* _Task brief_: Transcribe everything in the listing below exactly, except the pictures.

* _Data for this exercise_:
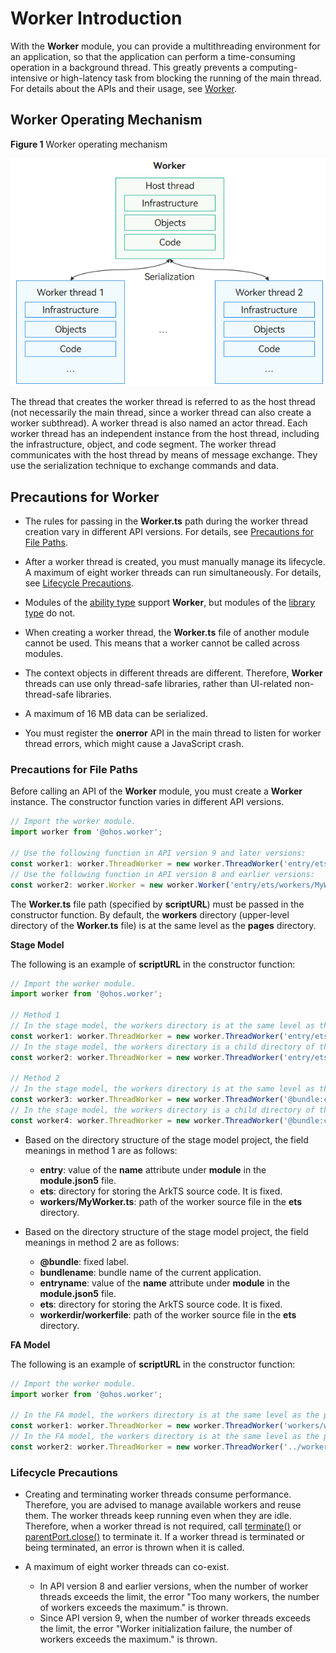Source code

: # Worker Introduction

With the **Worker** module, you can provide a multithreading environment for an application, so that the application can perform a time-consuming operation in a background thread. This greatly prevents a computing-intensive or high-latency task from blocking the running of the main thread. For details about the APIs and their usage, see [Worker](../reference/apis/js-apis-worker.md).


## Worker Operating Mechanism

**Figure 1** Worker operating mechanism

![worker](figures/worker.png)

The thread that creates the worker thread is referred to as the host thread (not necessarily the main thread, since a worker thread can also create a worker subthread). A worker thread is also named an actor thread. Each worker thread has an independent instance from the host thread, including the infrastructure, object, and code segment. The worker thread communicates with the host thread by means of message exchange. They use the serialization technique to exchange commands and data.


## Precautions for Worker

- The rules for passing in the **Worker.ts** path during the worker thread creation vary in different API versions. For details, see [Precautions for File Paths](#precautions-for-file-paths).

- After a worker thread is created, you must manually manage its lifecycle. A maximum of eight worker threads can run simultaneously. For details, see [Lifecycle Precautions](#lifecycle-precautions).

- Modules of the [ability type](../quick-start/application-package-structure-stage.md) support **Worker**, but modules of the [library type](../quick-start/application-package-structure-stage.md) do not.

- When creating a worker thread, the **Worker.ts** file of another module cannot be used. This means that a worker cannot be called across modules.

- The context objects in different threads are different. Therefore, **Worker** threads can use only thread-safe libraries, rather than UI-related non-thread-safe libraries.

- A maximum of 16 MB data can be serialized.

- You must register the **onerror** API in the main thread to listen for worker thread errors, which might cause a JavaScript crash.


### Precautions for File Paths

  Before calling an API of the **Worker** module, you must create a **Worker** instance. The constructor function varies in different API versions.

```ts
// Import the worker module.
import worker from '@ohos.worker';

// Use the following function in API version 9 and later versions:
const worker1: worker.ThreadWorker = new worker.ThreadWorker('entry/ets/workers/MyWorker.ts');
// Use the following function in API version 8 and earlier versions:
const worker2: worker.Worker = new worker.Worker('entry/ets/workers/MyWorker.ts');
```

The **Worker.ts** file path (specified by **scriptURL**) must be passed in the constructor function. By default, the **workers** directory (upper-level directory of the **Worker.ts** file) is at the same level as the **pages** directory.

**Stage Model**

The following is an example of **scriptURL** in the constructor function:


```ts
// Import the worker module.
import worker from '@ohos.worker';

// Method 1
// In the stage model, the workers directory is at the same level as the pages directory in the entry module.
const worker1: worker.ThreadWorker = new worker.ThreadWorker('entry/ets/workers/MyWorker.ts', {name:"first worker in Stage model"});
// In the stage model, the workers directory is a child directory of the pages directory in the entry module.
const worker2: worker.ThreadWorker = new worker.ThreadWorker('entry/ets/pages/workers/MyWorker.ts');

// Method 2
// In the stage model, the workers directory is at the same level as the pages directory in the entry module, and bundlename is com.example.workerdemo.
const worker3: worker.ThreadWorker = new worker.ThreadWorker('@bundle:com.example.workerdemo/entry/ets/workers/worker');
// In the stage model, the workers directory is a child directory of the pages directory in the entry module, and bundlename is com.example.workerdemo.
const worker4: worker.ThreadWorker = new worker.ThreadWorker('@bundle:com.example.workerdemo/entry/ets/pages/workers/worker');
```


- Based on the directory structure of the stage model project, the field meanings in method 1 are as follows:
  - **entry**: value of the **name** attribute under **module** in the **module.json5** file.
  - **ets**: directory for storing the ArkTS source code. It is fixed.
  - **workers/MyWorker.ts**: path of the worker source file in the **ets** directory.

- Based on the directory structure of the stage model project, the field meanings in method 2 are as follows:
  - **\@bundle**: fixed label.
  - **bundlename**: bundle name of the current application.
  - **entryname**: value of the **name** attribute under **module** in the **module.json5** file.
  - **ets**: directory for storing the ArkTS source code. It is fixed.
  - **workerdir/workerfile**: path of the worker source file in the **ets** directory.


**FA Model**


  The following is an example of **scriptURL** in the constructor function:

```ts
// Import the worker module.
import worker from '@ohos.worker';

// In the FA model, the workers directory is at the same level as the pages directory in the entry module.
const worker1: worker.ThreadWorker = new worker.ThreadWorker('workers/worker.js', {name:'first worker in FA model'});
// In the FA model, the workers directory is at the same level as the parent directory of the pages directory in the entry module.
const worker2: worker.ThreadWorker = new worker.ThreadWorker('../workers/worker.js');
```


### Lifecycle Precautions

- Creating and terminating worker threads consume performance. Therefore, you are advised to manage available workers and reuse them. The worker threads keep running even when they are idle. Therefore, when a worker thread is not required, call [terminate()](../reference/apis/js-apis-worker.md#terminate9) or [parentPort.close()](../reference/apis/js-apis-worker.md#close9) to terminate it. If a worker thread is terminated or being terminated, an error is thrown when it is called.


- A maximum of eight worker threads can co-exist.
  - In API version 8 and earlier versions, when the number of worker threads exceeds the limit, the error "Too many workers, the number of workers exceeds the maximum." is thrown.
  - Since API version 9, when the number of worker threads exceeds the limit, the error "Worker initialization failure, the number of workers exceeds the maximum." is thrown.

* _Answer box_:
Source code

: # Worker Introduction

With the **Worker** module, you can provide a multithreading environment for an application, so that the application can perform a time-consuming operation in a background thread. This greatly prevents a computing-intensive or high-latency task from blocking the running of the main thread. For details about the APIs and their usage, see [Worker](../reference/apis/js-apis-worker.md).


## Worker Operating Mechanism

**Figure 1** Worker operating mechanism

![worker](figures/worker.png)

The thread that creates the worker thread is referred to as the host thread (not necessarily the main thread, since a worker thread can also create a worker subthread). A worker thread is also named an actor thread. Each worker thread has an independent instance from the host thread, including the infrastructure, object, and code segment. The worker thread communicates with the host thread by means of message exchange. They use the serialization technique to exchange commands and data.


## Precautions for Worker

- The rules for passing in the **Worker.ts** path during the worker thread creation vary in different API versions. For details, see [Precautions for File Paths](#precautions-for-file-paths).

- After a worker thread is created, you must manually manage its lifecycle. A maximum of eight worker threads can run simultaneously. For details, see [Lifecycle Precautions](#lifecycle-precautions).

- Modules of the [ability type](../quick-start/application-package-structure-stage.md) support **Worker**, but modules of the [library type](../quick-start/application-package-structure-stage.md) do not.

- When creating a worker thread, the **Worker.ts** file of another module cannot be used. This means that a worker cannot be called across modules.

- The context objects in different threads are different. Therefore, **Worker** threads can use only thread-safe libraries, rather than UI-related non-thread-safe libraries.

- A maximum of 16 MB data can be serialized.

- You must register the **onerror** API in the main thread to listen for worker thread errors, which might cause a JavaScript crash.


### Precautions for File Paths

  Before calling an API of the **Worker** module, you must create a **Worker** instance. The constructor function varies in different API versions.

```ts
// Import the worker module.
import worker from '@ohos.worker';

// Use the following function in API version 9 and later versions:
const worker1: worker.ThreadWorker = new worker.ThreadWorker('entry/ets/workers/MyWorker.ts');
// Use the following function in API version 8 and earlier versions:
const worker2: worker.Worker = new worker.Worker('entry/ets/workers/MyWorker.ts');
```

The **Worker.ts** file path (specified by **scriptURL**) must be passed in the constructor function. By default, the **workers** directory (upper-level directory of the **Worker.ts** file) is at the same level as the **pages** directory.

**Stage Model**

The following is an example of **scriptURL** in the constructor function:


```ts
// Import the worker module.
import worker from '@ohos.worker';

// Method 1
// In the stage model, the workers directory is at the same level as the pages directory in the entry module.
const worker1: worker.ThreadWorker = new worker.ThreadWorker('entry/ets/workers/MyWorker.ts', {name:"first worker in Stage model"});
// In the stage model, the workers directory is a child directory of the pages directory in the entry module.
const worker2: worker.ThreadWorker = new worker.ThreadWorker('entry/ets/pages/workers/MyWorker.ts');

// Method 2
// In the stage model, the workers directory is at the same level as the pages directory in the entry module, and bundlename is com.example.workerdemo.
const worker3: worker.ThreadWorker = new worker.ThreadWorker('@bundle:com.example.workerdemo/entry/ets/workers/worker');
// In the stage model, the workers directory is a child directory of the pages directory in the entry module, and bundlename is com.example.workerdemo.
const worker4: worker.ThreadWorker = new worker.ThreadWorker('@bundle:com.example.workerdemo/entry/ets/pages/workers/worker');
```


- Based on the directory structure of the stage model project, the field meanings in method 1 are as follows:
  - **entry**: value of the **name** attribute under **module** in the **module.json5** file.
  - **ets**: directory for storing the ArkTS source code. It is fixed.
  - **workers/MyWorker.ts**: path of the worker source file in the **ets** directory.

- Based on the directory structure of the stage model project, the field meanings in method 2 are as follows:
  - **\@bundle**: fixed label.
  - **bundlename**: bundle name of the current application.
  - **entryname**: value of the **name** attribute under **module** in the **module.json5** file.
  - **ets**: directory for storing the ArkTS source code. It is fixed.
  - **workerdir/workerfile**: path of the worker source file in the **ets** directory.


**FA Model**


  The following is an example of **scriptURL** in the constructor function:

```ts
// Import the worker module.
import worker from '@ohos.worker';

// In the FA model, the workers directory is at the same level as the pages directory in the entry module.
const worker1: worker.ThreadWorker = new worker.ThreadWorker('workers/worker.js', {name:'first worker in FA model'});
// In the FA model, the workers directory is at the same level as the parent directory of the pages directory in the entry module.
const worker2: worker.ThreadWorker = new worker.ThreadWorker('../workers/worker.js');
```


### Lifecycle Precautions

- Creating and terminating worker threads consume performance. Therefore, you are advised to manage available workers and reuse them. The worker threads keep running even when they are idle. Therefore, when a worker thread is not required, call [terminate()](../reference/apis/js-apis-worker.md#terminate9) or [parentPort.close()](../reference/apis/js-apis-worker.md#close9) to terminate it. If a worker thread is terminated or being terminated, an error is thrown when it is called.


- A maximum of eight worker threads can co-exist.
  - In API version 8 and earlier versions, when the number of worker threads exceeds the limit, the error "Too many workers, the number of workers exceeds the maximum." is thrown.
  - Since API version 9, when the number of worker threads exceeds the limit, the error "Worker initialization failure, the number of workers exceeds the maximum." is thrown.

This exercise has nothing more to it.